(Beginning of Data shown)

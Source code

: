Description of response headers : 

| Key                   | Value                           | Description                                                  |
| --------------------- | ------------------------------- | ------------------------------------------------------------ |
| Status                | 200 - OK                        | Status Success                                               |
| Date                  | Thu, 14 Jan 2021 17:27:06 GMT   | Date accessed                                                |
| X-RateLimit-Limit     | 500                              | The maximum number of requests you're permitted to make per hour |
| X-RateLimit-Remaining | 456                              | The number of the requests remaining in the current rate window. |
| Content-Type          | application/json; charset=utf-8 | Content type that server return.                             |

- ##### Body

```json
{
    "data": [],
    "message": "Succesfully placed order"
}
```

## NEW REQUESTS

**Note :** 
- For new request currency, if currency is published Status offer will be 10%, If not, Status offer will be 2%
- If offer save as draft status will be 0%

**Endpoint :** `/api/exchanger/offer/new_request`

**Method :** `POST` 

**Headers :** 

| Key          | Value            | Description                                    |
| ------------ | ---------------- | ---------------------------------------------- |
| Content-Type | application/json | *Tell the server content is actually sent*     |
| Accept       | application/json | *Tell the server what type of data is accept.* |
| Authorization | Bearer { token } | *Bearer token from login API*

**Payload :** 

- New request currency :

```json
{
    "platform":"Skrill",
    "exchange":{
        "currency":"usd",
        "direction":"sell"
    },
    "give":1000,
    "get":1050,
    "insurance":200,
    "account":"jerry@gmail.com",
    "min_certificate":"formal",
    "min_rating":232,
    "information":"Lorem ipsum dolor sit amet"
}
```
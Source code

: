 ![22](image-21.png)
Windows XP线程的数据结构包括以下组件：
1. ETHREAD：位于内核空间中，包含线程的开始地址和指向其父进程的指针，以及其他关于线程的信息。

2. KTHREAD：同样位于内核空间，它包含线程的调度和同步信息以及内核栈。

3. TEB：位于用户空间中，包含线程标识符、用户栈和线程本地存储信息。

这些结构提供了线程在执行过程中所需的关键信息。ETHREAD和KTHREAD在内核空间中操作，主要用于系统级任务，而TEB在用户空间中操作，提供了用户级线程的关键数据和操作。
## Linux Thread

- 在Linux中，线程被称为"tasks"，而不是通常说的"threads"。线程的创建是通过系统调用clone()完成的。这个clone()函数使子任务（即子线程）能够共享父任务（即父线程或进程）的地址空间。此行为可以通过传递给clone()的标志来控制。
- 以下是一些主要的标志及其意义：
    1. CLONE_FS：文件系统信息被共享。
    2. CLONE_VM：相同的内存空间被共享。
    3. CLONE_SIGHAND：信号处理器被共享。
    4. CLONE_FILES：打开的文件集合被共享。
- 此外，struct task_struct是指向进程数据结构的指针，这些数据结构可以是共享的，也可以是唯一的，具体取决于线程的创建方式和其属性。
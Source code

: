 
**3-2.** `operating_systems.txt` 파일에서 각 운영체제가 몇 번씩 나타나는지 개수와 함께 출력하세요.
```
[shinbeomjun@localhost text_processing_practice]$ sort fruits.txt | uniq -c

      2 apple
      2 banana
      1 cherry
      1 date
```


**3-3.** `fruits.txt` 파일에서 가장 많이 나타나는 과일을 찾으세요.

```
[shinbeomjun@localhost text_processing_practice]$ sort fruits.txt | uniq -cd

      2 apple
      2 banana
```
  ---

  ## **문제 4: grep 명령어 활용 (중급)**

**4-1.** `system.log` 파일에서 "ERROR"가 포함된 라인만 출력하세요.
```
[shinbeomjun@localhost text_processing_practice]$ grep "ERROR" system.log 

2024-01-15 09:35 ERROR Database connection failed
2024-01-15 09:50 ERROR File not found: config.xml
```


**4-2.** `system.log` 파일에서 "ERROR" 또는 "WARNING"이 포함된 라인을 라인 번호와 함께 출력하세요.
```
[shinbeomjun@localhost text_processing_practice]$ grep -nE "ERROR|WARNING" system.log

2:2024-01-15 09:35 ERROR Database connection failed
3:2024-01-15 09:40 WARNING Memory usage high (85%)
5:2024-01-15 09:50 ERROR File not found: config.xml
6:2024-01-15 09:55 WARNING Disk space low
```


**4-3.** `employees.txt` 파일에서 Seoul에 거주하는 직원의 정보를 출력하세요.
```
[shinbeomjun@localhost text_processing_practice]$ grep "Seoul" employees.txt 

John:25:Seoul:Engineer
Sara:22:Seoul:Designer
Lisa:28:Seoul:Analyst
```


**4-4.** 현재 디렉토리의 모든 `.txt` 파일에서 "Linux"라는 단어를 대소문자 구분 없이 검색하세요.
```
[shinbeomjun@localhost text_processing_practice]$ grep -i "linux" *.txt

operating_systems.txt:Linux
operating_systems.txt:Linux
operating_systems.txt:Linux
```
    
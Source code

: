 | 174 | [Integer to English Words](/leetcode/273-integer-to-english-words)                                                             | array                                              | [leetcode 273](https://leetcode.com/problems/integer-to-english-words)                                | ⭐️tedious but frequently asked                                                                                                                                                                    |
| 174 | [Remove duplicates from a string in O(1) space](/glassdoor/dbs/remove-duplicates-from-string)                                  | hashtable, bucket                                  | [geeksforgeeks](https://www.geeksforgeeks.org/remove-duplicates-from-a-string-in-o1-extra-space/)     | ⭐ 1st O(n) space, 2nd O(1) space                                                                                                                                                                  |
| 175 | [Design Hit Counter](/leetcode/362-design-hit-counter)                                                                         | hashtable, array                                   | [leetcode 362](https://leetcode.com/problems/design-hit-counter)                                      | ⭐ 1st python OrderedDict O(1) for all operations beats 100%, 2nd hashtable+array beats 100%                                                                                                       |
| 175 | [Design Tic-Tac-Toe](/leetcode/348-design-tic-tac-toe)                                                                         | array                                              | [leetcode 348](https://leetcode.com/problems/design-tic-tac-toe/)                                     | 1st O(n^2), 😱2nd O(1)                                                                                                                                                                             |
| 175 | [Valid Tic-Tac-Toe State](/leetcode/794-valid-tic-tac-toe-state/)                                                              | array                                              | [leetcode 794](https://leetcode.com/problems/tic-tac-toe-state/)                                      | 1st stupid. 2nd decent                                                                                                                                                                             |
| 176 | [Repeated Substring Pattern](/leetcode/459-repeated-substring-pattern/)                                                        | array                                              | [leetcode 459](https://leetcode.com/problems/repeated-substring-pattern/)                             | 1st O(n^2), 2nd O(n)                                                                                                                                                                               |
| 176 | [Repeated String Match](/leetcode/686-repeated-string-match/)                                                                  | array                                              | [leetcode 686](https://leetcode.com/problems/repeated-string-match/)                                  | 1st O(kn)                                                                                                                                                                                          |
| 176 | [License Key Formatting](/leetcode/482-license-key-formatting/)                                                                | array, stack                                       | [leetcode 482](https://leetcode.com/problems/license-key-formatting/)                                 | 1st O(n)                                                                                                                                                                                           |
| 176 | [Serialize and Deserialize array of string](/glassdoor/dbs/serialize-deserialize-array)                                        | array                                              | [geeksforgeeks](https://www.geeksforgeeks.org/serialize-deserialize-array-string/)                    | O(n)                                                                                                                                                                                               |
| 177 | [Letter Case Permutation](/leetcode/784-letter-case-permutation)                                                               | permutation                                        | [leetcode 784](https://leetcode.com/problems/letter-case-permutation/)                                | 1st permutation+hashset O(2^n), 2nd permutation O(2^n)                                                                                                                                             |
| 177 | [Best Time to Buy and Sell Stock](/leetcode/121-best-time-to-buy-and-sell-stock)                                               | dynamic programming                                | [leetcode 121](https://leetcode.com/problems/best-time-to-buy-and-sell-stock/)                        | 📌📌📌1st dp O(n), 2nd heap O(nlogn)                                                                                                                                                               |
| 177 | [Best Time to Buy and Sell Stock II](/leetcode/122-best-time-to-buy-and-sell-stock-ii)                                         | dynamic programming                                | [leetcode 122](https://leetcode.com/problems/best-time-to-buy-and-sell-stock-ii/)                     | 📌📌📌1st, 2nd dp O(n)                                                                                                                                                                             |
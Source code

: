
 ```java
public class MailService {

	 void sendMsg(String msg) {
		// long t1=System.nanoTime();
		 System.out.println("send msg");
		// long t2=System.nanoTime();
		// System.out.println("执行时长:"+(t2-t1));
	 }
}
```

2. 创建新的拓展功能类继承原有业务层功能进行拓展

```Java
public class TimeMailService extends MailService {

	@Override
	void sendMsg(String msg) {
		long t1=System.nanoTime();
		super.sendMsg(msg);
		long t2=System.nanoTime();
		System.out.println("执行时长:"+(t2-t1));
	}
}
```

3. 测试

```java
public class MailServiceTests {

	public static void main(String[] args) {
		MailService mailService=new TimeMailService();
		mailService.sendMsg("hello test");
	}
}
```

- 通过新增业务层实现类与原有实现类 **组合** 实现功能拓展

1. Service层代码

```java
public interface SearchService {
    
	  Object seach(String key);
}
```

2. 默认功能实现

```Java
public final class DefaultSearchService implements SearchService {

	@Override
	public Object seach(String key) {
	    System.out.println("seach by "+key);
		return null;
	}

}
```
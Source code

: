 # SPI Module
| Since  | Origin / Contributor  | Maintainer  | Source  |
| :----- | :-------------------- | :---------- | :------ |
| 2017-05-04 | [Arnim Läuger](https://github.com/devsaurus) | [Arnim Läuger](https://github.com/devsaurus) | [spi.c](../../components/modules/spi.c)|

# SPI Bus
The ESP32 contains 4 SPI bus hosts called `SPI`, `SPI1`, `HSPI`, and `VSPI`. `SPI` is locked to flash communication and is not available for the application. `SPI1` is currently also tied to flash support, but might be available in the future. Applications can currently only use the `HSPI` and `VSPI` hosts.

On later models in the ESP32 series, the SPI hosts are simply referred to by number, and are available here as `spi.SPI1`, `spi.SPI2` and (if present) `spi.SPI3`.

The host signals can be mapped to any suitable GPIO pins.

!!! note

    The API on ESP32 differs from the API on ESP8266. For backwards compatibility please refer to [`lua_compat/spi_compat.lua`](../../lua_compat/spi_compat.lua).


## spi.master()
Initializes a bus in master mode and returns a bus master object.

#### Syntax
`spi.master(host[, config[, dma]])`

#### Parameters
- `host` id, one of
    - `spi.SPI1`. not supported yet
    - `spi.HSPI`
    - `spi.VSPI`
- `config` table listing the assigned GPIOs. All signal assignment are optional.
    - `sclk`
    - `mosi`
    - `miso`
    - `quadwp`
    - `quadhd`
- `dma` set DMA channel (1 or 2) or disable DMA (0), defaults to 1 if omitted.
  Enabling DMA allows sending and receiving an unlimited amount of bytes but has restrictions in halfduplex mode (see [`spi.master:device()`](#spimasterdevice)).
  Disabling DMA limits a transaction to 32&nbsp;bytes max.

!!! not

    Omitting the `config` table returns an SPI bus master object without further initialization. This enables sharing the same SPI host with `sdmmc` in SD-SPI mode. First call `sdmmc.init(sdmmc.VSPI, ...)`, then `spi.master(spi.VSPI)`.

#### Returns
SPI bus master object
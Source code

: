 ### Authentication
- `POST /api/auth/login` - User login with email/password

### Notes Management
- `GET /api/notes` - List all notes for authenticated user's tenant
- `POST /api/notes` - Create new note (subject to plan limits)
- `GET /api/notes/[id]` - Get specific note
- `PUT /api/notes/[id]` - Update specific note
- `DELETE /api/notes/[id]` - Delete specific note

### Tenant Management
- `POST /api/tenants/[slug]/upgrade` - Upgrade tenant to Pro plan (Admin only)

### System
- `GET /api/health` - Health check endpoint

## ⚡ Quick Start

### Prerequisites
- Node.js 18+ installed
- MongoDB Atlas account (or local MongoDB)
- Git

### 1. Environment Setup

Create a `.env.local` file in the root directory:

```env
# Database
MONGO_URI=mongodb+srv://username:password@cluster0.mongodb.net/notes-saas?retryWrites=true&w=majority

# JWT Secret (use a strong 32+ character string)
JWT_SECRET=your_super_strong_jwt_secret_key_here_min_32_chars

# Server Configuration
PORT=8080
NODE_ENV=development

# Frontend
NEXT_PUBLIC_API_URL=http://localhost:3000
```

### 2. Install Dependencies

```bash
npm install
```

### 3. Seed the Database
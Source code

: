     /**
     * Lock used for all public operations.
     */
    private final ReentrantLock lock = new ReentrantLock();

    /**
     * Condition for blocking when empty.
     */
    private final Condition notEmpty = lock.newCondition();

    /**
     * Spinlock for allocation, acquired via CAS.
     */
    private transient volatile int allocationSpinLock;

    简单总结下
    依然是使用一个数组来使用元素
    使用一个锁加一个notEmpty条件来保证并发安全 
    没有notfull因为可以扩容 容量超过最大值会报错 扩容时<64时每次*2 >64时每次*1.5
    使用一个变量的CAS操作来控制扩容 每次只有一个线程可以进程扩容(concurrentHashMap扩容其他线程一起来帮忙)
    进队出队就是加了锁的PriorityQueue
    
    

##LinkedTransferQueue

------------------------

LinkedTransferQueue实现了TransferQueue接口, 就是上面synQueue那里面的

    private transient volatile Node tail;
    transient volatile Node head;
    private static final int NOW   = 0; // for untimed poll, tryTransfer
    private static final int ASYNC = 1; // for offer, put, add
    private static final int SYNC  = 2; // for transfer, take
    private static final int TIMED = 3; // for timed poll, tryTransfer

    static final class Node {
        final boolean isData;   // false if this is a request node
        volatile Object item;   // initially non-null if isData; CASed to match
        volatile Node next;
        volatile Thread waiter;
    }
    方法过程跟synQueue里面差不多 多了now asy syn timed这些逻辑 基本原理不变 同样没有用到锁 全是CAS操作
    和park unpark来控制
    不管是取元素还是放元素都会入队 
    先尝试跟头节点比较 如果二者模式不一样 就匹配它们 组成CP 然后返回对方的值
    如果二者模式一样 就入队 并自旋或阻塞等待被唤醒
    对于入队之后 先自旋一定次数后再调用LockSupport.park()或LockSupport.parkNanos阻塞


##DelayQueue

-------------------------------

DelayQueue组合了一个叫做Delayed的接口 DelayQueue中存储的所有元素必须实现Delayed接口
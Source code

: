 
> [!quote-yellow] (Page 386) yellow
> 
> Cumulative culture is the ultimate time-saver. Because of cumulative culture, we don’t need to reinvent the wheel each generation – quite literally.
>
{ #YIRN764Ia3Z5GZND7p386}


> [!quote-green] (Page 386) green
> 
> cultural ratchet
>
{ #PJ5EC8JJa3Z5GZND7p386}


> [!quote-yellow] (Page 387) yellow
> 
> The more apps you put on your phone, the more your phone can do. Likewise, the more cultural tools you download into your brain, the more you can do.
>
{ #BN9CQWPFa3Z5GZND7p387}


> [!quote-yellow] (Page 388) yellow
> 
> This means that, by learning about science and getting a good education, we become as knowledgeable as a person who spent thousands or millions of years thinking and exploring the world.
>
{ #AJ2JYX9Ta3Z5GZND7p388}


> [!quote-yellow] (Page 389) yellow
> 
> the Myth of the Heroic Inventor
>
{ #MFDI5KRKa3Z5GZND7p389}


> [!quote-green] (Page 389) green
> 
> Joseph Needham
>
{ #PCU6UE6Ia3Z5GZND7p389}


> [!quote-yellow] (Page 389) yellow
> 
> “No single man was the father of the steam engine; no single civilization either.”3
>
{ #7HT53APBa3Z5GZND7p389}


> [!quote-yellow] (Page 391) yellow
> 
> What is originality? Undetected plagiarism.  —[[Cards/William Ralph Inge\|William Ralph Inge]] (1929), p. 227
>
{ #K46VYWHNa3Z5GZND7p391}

(End of Data shown)

- [Activity]: Scan the preceding listing for the string "quote" and copy every line where it occurs.

- [Output of the task]:
> [!quote-yellow] (Page 386) yellow
> [!quote-green] (Page 386) green
> [!quote-yellow] (Page 387) yellow
> [!quote-yellow] (Page 388) yellow
> [!quote-yellow] (Page 389) yellow
> [!quote-green] (Page 389) green
> [!quote-yellow] (Page 389) yellow
> [!quote-yellow] (Page 391) yellow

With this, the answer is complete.